═══ Listed records

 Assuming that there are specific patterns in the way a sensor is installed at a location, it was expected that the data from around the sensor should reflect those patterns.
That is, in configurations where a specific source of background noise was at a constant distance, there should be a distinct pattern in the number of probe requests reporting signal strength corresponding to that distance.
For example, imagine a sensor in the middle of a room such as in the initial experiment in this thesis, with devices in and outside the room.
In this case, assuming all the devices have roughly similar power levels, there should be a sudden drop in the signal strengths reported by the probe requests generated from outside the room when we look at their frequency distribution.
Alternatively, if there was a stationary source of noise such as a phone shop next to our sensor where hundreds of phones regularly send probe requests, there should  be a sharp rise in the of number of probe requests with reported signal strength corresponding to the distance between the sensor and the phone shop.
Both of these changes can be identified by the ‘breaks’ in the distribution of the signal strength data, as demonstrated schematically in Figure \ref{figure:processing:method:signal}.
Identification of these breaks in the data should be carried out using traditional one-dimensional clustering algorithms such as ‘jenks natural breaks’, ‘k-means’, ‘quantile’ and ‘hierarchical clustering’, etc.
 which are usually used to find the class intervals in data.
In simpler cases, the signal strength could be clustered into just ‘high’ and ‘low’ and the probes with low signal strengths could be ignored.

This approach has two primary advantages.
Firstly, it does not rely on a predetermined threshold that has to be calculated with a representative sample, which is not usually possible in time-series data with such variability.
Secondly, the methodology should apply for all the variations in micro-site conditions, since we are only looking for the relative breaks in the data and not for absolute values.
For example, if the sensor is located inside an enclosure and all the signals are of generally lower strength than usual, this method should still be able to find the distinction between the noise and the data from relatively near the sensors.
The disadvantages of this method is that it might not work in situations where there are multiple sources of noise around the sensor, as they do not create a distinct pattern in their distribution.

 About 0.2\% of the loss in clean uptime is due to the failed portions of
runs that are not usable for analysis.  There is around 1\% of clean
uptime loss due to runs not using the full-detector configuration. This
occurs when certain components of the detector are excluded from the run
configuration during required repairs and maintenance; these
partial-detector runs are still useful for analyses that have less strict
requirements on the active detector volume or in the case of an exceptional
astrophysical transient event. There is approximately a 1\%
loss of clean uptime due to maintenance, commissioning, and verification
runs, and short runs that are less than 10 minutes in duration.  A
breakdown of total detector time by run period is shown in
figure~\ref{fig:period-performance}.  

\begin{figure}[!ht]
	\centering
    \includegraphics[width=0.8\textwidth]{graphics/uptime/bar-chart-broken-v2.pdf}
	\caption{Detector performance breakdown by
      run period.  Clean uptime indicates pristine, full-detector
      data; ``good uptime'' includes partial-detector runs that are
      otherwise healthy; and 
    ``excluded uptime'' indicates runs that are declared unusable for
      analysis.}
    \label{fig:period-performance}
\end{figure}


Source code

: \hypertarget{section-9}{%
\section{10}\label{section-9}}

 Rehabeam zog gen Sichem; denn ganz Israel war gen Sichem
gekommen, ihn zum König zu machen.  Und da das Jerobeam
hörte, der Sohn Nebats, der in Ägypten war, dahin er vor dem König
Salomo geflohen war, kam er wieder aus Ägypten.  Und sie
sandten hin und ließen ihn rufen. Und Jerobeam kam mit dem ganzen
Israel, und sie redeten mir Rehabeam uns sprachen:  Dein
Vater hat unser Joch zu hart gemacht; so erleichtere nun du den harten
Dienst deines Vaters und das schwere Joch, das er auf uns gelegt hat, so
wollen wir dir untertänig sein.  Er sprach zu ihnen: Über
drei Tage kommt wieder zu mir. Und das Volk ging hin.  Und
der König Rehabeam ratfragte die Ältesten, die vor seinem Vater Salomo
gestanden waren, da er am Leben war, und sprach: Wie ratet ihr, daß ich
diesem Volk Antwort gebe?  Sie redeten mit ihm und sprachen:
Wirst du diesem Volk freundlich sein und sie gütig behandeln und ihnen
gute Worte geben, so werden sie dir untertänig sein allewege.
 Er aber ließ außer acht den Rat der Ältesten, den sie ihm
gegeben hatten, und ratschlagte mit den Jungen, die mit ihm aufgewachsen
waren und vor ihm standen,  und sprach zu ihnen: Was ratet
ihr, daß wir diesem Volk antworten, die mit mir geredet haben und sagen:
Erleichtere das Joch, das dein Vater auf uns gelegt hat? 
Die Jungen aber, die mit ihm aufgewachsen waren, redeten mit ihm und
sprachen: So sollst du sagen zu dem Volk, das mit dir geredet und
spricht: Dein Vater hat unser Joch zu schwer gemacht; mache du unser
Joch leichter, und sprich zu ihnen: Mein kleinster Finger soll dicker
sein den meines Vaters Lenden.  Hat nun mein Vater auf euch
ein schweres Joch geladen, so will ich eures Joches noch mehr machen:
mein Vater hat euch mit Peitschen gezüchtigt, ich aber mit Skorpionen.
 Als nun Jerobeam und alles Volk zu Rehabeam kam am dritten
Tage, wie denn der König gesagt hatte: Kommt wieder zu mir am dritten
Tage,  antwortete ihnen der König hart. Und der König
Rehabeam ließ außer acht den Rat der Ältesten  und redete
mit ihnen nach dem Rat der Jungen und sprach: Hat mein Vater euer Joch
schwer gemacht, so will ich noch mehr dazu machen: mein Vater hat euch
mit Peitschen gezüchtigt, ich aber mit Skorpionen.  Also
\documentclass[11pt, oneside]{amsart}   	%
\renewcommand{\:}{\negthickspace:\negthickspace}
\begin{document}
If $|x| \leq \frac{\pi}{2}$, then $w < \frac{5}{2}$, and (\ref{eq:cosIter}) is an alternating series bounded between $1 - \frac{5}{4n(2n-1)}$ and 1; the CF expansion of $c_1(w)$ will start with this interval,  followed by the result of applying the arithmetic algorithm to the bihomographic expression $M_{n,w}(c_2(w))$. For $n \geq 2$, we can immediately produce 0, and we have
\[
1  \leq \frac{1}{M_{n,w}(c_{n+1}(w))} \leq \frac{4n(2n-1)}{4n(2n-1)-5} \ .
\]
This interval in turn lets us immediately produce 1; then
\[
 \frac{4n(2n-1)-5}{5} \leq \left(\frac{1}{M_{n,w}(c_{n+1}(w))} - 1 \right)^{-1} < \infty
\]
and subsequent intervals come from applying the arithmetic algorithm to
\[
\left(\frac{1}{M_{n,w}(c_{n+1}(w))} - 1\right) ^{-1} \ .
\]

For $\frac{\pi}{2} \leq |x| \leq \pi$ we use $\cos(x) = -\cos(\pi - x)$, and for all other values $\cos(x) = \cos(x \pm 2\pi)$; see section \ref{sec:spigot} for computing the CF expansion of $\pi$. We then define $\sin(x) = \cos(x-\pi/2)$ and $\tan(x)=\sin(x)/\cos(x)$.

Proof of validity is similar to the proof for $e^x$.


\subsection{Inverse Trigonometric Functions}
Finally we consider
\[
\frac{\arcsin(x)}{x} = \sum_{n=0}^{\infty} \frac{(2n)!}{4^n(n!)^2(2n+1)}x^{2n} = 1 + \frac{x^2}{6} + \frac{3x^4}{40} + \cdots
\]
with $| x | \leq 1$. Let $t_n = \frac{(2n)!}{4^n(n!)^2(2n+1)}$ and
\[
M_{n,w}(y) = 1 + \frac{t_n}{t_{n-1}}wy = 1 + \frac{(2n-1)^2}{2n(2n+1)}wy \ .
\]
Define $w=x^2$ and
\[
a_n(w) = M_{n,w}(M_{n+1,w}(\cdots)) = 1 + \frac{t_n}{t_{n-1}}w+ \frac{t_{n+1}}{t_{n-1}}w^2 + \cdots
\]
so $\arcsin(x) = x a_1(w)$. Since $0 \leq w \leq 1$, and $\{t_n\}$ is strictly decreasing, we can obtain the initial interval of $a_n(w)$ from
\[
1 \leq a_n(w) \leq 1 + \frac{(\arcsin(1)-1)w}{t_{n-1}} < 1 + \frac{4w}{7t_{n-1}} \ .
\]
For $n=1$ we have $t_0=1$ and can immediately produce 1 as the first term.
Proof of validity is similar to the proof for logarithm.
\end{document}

══════

» **Exercise details**
Up to and including the line with "That is, in", output every line of the records above exactly, starting from the first; output nothing else.

» **Response box**
 Assuming that there are specific patterns in the way a sensor is installed at a location, it was expected that the data from around the sensor should reflect those patterns.
That is, in configurations where a specific source of background noise was at a constant distance, there should be a distinct pattern in the number of probe requests reporting signal strength corresponding to that distance.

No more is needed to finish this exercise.